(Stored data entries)
BEGIN

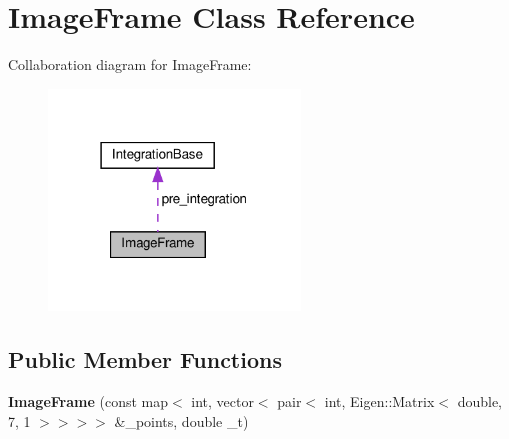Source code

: \hypertarget{classImageFrame}{}\section{Image\+Frame Class Reference}
\label{classImageFrame}


Collaboration diagram for Image\+Frame\+:\nopagebreak
\begin{figure}[H]
\begin{center}
\leavevmode
\includegraphics[width=190pt]{classImageFrame__coll__graph}
\end{center}
\end{figure}
\subsection*{Public Member Functions}
\begin{DoxyCompactItemize}
\item 
\mbox{\label{classImageFrame_aba1b49928b6e1558710e8ce7591f151a}} 
{\bfseries Image\+Frame} (const map$<$ int, vector$<$ pair$<$ int, Eigen\+::\+Matrix$<$ double, 7, 1 $>$$>$$>$$>$ \&\+\_\+points, double \+\_\+t)
\end{DoxyCompactItemize}
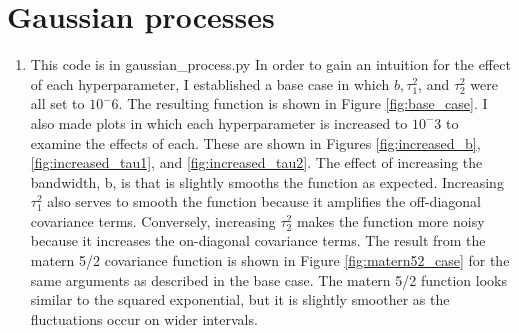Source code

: \documentclass[10pt]{article}
\begin{document}
		\section{Gaussian processes}
        \begin{enumerate}[label=(\Alph*)]
        \item This code is in gaussian\_process.py
        In order to gain an intuition for the effect of each hyperparameter, I established a base case in which $b, \tau_1^2$, and $\tau_2^2$ were all set to $10^-6$. The resulting function is shown in Figure \ref{fig:base_case}. I also made plots in which each hyperparameter is increased to $10^-3$ to examine the effects of each. These are shown in Figures \ref{fig:increased_b}, \ref{fig:increased_tau1}, and \ref{fig:increased_tau2}. The effect of increasing the bandwidth, b, is that is slightly smooths the function as expected. Increasing $\tau_1^2$ also serves to smooth the function because it amplifies the off-diagonal covariance terms. Conversely, increasing $\tau_2^2$ makes the function more noisy because it increases the on-diagonal covariance terms. The result from the matern 5/2 covariance function is shown in Figure \ref{fig:matern52_case} for the same arguments as described in the base case. The matern 5/2 function looks similar to the squared exponential, but it is slightly smoother as the fluctuations occur on wider intervals. 
        

\end{enumerate}
\end{document}
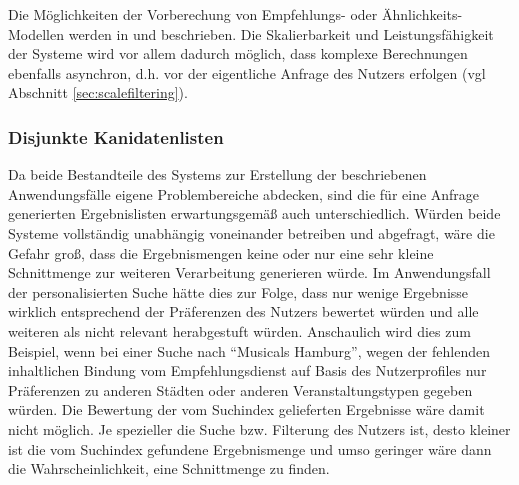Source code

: Die Möglichkeiten der Vorberechung von Empfehlungs- oder Ähnlichkeits-Modellen werden in \citep{linden03} und \citep{Das07} beschrieben. Die Skalierbarkeit und Leistungsfähigkeit der Systeme wird vor allem dadurch möglich, dass komplexe Berechnungen ebenfalls asynchron, d.h. vor der eigentliche Anfrage des Nutzers erfolgen (vgl Abschnitt \ref{sec:scalefiltering}).

\subsubsection{Disjunkte Kanidatenlisten}\label{sec:disjunctcanidates}



Da beide Bestandteile des Systems zur Erstellung der beschriebenen Anwendungsfälle eigene Problembereiche abdecken, sind die für eine Anfrage generierten Ergebnislisten erwartungsgemäß auch unterschiedlich. Würden beide Systeme vollständig unabhängig voneinander betreiben und abgefragt, wäre die Gefahr groß, dass die Ergebnismengen keine oder nur eine sehr kleine Schnittmenge zur weiteren Verarbeitung generieren würde. Im Anwendungsfall der personalisierten Suche hätte dies zur Folge, dass nur wenige Ergebnisse wirklich entsprechend der Präferenzen des Nutzers bewertet würden und alle weiteren als nicht relevant herabgestuft würden. Anschaulich wird dies zum Beispiel, wenn bei einer Suche nach ``Musicals Hamburg'', wegen der fehlenden inhaltlichen Bindung vom Empfehlungsdienst auf Basis des Nutzerprofiles nur Präferenzen zu anderen Städten oder anderen Veranstaltungstypen gegeben würden. Die Bewertung der vom Suchindex gelieferten Ergebnisse wäre damit nicht möglich. Je spezieller die Suche bzw. Filterung des Nutzers ist, desto kleiner ist die vom Suchindex gefundene Ergebnismenge und umso geringer wäre dann die Wahrscheinlichkeit, eine Schnittmenge zu finden.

END

**REQUIREMENT:** Across all the records above, find each line with "enumerate" in it and copy it.

**ANSWER FOR THIS EXERCISE:**
        \begin{enumerate}[label=(\Alph*)]
\end{enumerate}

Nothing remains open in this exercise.